[FIX] Fleet Deployment Safety — Canary Rollout, Key Validation, Phantom Agent Cleanup #394

Closed
opened 2026-04-04 18:05:13 +00:00 by Timmy · 1 comment
Owner

Fix: Prevent Repeat of Fleet Outage (RCA #393)

Ref: #393


Task 1: Canary Rollout Protocol

Owner: Timmy
Acceptance: A documented procedure exists in timmy-config/ops/fleet-deploy.md that mandates:

  • Test API key with curl returning HTTP 200 before writing to any config
  • Check VPS Hermes version and supported providers before referencing them
  • Deploy to ONE agent, wait 60s, check journalctl for errors
  • Only roll to remaining agents after canary passes
  • Console proof: show the canary log output with no errors

Task 2: VPS API Key Health Check

Owner: Ezra
Acceptance:

  • Validate every API key in every VPS agent .env file: KIMI_API_KEY, OPENROUTER_API_KEY, ANTHROPIC_TOKEN
  • Replace or remove any key returning non-200
  • Console proof: curl each provider endpoint from each VPS, all return 200

Task 3: Kill Phantom Agents on Allegro VPS

Owner: Allegro
Acceptance:

  • Ezra-B (hermes-ezra.service on Allegro) — either fix the Telegram token or disable the service
  • Bezalel-B (hermes-bezalel.service on Allegro) — same
  • Any agent with TELEGRAM_BOT_TOKEN=*** or token < 40 chars must be stopped
  • Console proof: systemctl is-active shows disabled for phantom agents, or valid tokens installed

Task 4: VPS Hermes Version Audit

Owner: Timmy
Acceptance:

  • Document which Hermes version runs on each VPS in timmy-config/ops/fleet-versions.md
  • Document which providers each version supports
  • Console proof: hermes --version output from each VPS

Task 5: Alexander's Mandate — Deployment Gate

Owner: Alexander (@rockachopa)
Decision needed: Should autonomous agents be allowed to restart VPS services without human approval?
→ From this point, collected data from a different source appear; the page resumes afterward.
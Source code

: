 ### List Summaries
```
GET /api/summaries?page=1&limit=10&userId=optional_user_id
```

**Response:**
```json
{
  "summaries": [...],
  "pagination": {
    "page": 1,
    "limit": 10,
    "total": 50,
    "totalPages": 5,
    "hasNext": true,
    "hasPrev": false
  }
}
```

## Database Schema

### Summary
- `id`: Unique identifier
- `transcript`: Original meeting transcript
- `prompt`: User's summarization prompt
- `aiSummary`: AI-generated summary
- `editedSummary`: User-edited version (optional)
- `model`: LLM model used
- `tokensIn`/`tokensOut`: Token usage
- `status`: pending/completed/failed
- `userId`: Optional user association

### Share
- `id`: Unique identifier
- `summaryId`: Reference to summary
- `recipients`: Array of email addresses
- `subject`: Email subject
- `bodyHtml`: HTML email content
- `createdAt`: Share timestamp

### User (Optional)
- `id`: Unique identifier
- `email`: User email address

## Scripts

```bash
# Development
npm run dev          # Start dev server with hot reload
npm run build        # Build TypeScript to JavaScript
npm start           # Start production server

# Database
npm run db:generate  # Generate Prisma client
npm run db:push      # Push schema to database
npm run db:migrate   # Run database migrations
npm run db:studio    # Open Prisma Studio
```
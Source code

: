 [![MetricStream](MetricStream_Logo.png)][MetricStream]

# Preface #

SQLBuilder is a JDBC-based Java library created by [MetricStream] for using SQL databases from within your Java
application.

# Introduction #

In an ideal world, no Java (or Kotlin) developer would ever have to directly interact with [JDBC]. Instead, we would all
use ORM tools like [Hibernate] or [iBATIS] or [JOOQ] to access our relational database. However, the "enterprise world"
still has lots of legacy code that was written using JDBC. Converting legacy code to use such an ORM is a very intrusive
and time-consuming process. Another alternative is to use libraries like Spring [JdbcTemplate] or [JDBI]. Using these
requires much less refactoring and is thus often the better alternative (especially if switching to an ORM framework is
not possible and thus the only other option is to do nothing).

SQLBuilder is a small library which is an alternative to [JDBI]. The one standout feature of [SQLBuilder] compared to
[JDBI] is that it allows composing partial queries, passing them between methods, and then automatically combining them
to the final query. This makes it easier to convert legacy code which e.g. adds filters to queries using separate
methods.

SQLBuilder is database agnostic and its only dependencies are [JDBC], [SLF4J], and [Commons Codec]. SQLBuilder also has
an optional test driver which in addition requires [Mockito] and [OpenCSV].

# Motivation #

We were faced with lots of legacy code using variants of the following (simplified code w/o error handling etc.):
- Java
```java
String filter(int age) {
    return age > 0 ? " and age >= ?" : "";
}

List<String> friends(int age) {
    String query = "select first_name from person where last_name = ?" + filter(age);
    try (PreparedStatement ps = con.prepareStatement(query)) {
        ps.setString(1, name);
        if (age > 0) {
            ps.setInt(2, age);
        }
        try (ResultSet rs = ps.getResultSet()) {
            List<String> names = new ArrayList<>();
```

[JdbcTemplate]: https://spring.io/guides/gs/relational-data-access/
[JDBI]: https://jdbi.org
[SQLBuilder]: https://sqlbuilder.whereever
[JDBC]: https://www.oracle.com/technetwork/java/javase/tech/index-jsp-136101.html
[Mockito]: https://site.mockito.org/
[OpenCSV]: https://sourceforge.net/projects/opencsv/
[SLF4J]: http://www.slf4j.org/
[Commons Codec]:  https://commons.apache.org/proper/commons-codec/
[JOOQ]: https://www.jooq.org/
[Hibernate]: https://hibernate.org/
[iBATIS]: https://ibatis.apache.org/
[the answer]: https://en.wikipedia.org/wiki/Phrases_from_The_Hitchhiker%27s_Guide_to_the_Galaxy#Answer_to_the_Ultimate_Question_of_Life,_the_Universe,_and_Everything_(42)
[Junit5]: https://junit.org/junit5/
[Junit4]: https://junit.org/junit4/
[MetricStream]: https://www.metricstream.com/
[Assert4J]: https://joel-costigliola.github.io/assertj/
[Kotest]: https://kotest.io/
Options:

  • A) Require Alexander's explicit approval for any systemctl restart hermes-* on VPS
  • B) Allow canary rollout (1 agent) autonomously, require approval for fleet-wide
  • C) Trust Timmy to follow the canary protocol without a gate

This is a policy decision, not a technical one. The fleet needs a rule.


Blame Ledger (from RCA #393)

  • Timmy: Mass-deployed untested config. Primary fault.
  • Alexander: No deployment gate existed. Allowed autonomous mass-restart without protocol.
  • Ezra: Left placeholder tokens in Allegro VPS agent configs during burn night setup.
  • Allegro: Pattern of incomplete audits — phantom agents survived multiple fleet checks.

Definition of Done

All 5 tasks have console-provable acceptance criteria met. No more phantom agents. No more untested deploys.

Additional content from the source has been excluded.